Make an exact copy of the records below, leaving every image out.

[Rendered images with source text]

▬▬▬▬▬▬▬▬▬▬

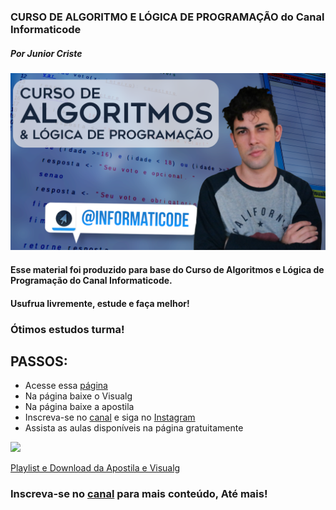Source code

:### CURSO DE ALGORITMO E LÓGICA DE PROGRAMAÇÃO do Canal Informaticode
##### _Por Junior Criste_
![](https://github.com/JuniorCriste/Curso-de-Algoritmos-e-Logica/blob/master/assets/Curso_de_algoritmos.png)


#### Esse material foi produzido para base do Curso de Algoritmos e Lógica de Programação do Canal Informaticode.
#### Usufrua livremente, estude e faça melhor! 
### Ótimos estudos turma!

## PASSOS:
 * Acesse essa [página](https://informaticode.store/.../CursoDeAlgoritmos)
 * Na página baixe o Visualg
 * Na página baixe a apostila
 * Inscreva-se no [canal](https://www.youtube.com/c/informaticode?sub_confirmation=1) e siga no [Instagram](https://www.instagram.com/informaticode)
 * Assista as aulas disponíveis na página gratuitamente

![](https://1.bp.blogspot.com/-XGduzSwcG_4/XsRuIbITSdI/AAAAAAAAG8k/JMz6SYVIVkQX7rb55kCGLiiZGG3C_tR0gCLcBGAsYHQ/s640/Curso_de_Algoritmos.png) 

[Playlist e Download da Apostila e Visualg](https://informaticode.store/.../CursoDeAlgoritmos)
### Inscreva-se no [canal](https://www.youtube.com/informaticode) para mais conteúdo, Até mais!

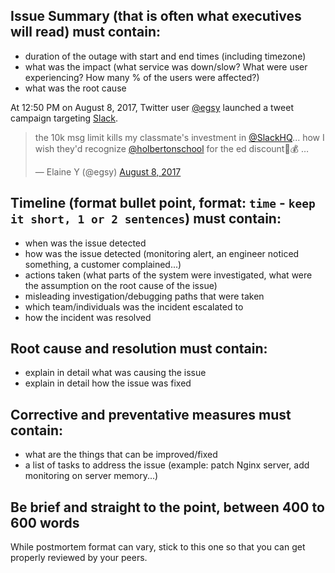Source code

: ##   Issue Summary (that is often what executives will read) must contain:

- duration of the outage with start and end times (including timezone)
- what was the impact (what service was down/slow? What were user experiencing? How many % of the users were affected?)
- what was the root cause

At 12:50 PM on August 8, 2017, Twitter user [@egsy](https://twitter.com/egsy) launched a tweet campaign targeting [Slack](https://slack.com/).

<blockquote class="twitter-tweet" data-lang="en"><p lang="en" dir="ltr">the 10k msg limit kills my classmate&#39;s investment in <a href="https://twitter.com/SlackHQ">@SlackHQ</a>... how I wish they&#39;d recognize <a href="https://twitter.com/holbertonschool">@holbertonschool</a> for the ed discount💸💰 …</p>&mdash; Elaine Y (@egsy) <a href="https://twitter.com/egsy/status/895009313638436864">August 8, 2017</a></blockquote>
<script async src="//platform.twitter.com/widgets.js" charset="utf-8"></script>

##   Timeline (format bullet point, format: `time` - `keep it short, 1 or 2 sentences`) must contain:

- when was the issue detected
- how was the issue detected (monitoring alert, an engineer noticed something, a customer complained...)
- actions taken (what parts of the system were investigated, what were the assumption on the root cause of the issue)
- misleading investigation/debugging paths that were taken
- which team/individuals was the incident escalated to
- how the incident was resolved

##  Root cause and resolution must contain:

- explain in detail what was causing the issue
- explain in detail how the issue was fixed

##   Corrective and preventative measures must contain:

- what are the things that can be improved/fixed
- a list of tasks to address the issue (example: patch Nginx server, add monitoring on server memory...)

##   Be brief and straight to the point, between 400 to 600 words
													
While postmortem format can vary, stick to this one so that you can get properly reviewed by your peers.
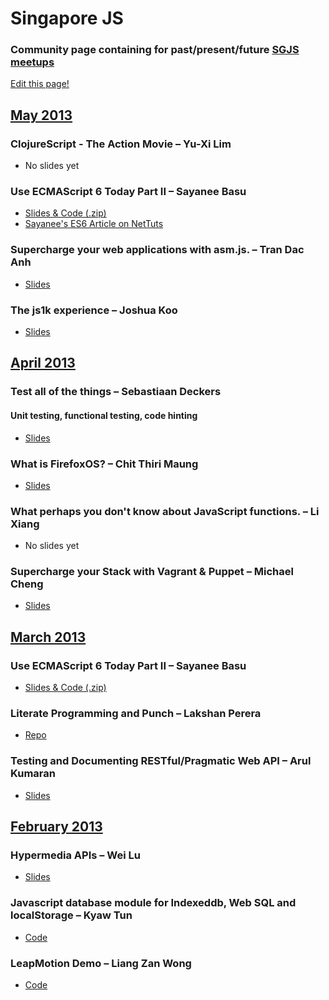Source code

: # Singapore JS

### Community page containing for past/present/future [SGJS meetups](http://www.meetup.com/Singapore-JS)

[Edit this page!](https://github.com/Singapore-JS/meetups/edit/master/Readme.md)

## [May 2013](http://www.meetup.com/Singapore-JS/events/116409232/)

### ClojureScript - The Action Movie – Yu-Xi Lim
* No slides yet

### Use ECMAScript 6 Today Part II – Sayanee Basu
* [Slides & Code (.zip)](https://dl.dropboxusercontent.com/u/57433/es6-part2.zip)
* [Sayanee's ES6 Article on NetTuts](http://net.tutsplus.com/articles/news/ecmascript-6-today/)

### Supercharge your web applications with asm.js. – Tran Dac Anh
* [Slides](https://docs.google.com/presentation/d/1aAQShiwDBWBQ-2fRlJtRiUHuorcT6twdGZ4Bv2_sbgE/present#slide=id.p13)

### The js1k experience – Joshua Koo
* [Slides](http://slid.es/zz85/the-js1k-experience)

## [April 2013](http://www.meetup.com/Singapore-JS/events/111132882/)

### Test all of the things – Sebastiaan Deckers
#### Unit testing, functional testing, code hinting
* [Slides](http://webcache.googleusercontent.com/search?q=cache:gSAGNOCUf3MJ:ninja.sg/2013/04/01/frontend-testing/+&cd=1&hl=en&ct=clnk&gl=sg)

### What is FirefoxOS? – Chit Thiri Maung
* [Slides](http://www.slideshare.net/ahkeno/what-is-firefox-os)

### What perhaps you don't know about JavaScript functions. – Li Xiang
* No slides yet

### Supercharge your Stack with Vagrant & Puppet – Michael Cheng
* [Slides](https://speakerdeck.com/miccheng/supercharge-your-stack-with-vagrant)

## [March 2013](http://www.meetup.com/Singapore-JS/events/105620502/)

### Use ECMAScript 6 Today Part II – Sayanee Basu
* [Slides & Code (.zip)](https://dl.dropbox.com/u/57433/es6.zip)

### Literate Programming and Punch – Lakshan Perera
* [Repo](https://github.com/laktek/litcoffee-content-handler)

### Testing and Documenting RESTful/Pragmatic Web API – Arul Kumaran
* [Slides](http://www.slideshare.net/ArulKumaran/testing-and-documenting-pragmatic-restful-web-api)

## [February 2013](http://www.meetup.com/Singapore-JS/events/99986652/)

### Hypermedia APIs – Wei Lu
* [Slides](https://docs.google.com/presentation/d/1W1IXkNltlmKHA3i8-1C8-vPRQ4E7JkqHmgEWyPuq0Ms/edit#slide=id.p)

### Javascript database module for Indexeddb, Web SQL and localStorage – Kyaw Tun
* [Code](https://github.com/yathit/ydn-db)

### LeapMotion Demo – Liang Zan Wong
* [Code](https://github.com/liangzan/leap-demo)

▬▬▬▬▬▬▬▬▬▬

Solution below ::
Source code

:### CURSO DE ALGORITMO E LÓGICA DE PROGRAMAÇÃO do Canal Informaticode
##### _Por Junior Criste_
![](https://github.com/JuniorCriste/Curso-de-Algoritmos-e-Logica/blob/master/assets/Curso_de_algoritmos.png)


#### Esse material foi produzido para base do Curso de Algoritmos e Lógica de Programação do Canal Informaticode.
#### Usufrua livremente, estude e faça melhor! 
### Ótimos estudos turma!

## PASSOS:
 * Acesse essa [página](https://informaticode.store/.../CursoDeAlgoritmos)
 * Na página baixe o Visualg
 * Na página baixe a apostila
 * Inscreva-se no [canal](https://www.youtube.com/c/informaticode?sub_confirmation=1) e siga no [Instagram](https://www.instagram.com/informaticode)
 * Assista as aulas disponíveis na página gratuitamente

![](https://1.bp.blogspot.com/-XGduzSwcG_4/XsRuIbITSdI/AAAAAAAAG8k/JMz6SYVIVkQX7rb55kCGLiiZGG3C_tR0gCLcBGAsYHQ/s640/Curso_de_Algoritmos.png) 

[Playlist e Download da Apostila e Visualg](https://informaticode.store/.../CursoDeAlgoritmos)
### Inscreva-se no [canal](https://www.youtube.com/informaticode) para mais conteúdo, Até mais!

Source code

: ##   Issue Summary (that is often what executives will read) must contain:

- duration of the outage with start and end times (including timezone)
- what was the impact (what service was down/slow? What were user experiencing? How many % of the users were affected?)
- what was the root cause

At 12:50 PM on August 8, 2017, Twitter user [@egsy](https://twitter.com/egsy) launched a tweet campaign targeting [Slack](https://slack.com/).

<blockquote class="twitter-tweet" data-lang="en"><p lang="en" dir="ltr">the 10k msg limit kills my classmate&#39;s investment in <a href="https://twitter.com/SlackHQ">@SlackHQ</a>... how I wish they&#39;d recognize <a href="https://twitter.com/holbertonschool">@holbertonschool</a> for the ed discount💸💰 …</p>&mdash; Elaine Y (@egsy) <a href="https://twitter.com/egsy/status/895009313638436864">August 8, 2017</a></blockquote>
<script async src="//platform.twitter.com/widgets.js" charset="utf-8"></script>

##   Timeline (format bullet point, format: `time` - `keep it short, 1 or 2 sentences`) must contain:

- when was the issue detected
- how was the issue detected (monitoring alert, an engineer noticed something, a customer complained...)
- actions taken (what parts of the system were investigated, what were the assumption on the root cause of the issue)
- misleading investigation/debugging paths that were taken
- which team/individuals was the incident escalated to
- how the incident was resolved

##  Root cause and resolution must contain:

- explain in detail what was causing the issue
- explain in detail how the issue was fixed

##   Corrective and preventative measures must contain:

- what are the things that can be improved/fixed
- a list of tasks to address the issue (example: patch Nginx server, add monitoring on server memory...)

##   Be brief and straight to the point, between 400 to 600 words
													
While postmortem format can vary, stick to this one so that you can get properly reviewed by your peers.
Source code

: # Singapore JS

### Community page containing for past/present/future [SGJS meetups](http://www.meetup.com/Singapore-JS)

[Edit this page!](https://github.com/Singapore-JS/meetups/edit/master/Readme.md)

## [May 2013](http://www.meetup.com/Singapore-JS/events/116409232/)

### ClojureScript - The Action Movie – Yu-Xi Lim
* No slides yet

### Use ECMAScript 6 Today Part II – Sayanee Basu
* [Slides & Code (.zip)](https://dl.dropboxusercontent.com/u/57433/es6-part2.zip)
* [Sayanee's ES6 Article on NetTuts](http://net.tutsplus.com/articles/news/ecmascript-6-today/)

### Supercharge your web applications with asm.js. – Tran Dac Anh
* [Slides](https://docs.google.com/presentation/d/1aAQShiwDBWBQ-2fRlJtRiUHuorcT6twdGZ4Bv2_sbgE/present#slide=id.p13)

### The js1k experience – Joshua Koo
* [Slides](http://slid.es/zz85/the-js1k-experience)

## [April 2013](http://www.meetup.com/Singapore-JS/events/111132882/)

### Test all of the things – Sebastiaan Deckers
#### Unit testing, functional testing, code hinting
* [Slides](http://webcache.googleusercontent.com/search?q=cache:gSAGNOCUf3MJ:ninja.sg/2013/04/01/frontend-testing/+&cd=1&hl=en&ct=clnk&gl=sg)

### What is FirefoxOS? – Chit Thiri Maung
* [Slides](http://www.slideshare.net/ahkeno/what-is-firefox-os)

### What perhaps you don't know about JavaScript functions. – Li Xiang
* No slides yet

### Supercharge your Stack with Vagrant & Puppet – Michael Cheng
* [Slides](https://speakerdeck.com/miccheng/supercharge-your-stack-with-vagrant)

## [March 2013](http://www.meetup.com/Singapore-JS/events/105620502/)

### Use ECMAScript 6 Today Part II – Sayanee Basu
* [Slides & Code (.zip)](https://dl.dropbox.com/u/57433/es6.zip)

### Literate Programming and Punch – Lakshan Perera
* [Repo](https://github.com/laktek/litcoffee-content-handler)

### Testing and Documenting RESTful/Pragmatic Web API – Arul Kumaran
* [Slides](http://www.slideshare.net/ArulKumaran/testing-and-documenting-pragmatic-restful-web-api)

## [February 2013](http://www.meetup.com/Singapore-JS/events/99986652/)

### Hypermedia APIs – Wei Lu
* [Slides](https://docs.google.com/presentation/d/1W1IXkNltlmKHA3i8-1C8-vPRQ4E7JkqHmgEWyPuq0Ms/edit#slide=id.p)

### Javascript database module for Indexeddb, Web SQL and localStorage – Kyaw Tun
* [Code](https://github.com/yathit/ydn-db)

### LeapMotion Demo – Liang Zan Wong
* [Code](https://github.com/liangzan/leap-demo)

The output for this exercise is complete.